> [Entries shown]:

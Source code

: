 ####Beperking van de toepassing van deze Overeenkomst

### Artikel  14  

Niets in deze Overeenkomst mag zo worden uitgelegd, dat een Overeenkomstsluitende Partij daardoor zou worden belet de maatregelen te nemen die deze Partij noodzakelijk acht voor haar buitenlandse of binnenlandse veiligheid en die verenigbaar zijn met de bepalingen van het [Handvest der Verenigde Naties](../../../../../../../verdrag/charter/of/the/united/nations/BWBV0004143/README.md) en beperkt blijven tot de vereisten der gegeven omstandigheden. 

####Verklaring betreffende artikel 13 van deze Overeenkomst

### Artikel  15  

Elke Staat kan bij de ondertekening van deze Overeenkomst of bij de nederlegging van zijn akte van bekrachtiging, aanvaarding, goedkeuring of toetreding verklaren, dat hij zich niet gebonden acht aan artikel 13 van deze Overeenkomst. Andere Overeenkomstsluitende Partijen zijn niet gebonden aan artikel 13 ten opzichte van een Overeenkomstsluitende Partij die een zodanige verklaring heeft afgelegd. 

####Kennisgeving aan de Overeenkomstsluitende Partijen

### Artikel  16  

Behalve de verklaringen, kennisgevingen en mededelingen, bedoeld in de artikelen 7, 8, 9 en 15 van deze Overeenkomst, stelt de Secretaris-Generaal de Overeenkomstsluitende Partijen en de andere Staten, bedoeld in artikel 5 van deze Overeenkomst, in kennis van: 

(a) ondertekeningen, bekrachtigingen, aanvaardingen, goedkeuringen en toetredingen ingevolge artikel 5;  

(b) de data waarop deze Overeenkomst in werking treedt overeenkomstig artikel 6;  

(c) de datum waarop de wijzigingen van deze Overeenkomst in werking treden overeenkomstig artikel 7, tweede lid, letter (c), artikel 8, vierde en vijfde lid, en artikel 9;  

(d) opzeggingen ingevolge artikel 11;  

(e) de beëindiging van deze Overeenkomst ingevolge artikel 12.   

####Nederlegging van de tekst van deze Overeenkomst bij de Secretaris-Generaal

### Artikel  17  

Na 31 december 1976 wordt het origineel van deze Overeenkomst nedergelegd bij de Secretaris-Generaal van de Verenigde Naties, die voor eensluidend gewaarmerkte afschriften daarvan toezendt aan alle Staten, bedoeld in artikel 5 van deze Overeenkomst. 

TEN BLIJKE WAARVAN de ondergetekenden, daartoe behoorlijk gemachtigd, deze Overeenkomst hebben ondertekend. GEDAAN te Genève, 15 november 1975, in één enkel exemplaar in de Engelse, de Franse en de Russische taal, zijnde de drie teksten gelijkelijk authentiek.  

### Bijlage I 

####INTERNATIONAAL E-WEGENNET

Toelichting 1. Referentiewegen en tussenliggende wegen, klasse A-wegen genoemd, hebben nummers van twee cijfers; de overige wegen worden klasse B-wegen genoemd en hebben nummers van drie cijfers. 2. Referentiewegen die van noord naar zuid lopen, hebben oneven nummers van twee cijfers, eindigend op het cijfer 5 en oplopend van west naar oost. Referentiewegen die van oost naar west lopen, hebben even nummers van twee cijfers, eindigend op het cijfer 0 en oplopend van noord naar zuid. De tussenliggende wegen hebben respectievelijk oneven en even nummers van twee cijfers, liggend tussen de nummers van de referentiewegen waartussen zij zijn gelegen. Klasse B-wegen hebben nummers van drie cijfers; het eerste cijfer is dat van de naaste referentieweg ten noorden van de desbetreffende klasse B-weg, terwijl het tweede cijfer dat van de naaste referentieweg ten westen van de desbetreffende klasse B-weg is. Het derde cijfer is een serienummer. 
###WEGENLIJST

> [What needs to be done]: What you return must be the lines above that run from the line with "Elke Staat kan" to the line with "Behalve de verklaringen, kennisgevingen", inclusive, each copied exactly.

> [Reply to the task]:
Elke Staat kan bij de ondertekening van deze Overeenkomst of bij de nederlegging van zijn akte van bekrachtiging, aanvaarding, goedkeuring of toetreding verklaren, dat hij zich niet gebonden acht aan artikel 13 van deze Overeenkomst. Andere Overeenkomstsluitende Partijen zijn niet gebonden aan artikel 13 ten opzichte van een Overeenkomstsluitende Partij die een zodanige verklaring heeft afgelegd. 

####Kennisgeving aan de Overeenkomstsluitende Partijen

### Artikel  16  

Behalve de verklaringen, kennisgevingen en mededelingen, bedoeld in de artikelen 7, 8, 9 en 15 van deze Overeenkomst, stelt de Secretaris-Generaal de Overeenkomstsluitende Partijen en de andere Staten, bedoeld in artikel 5 van deze Overeenkomst, in kennis van: 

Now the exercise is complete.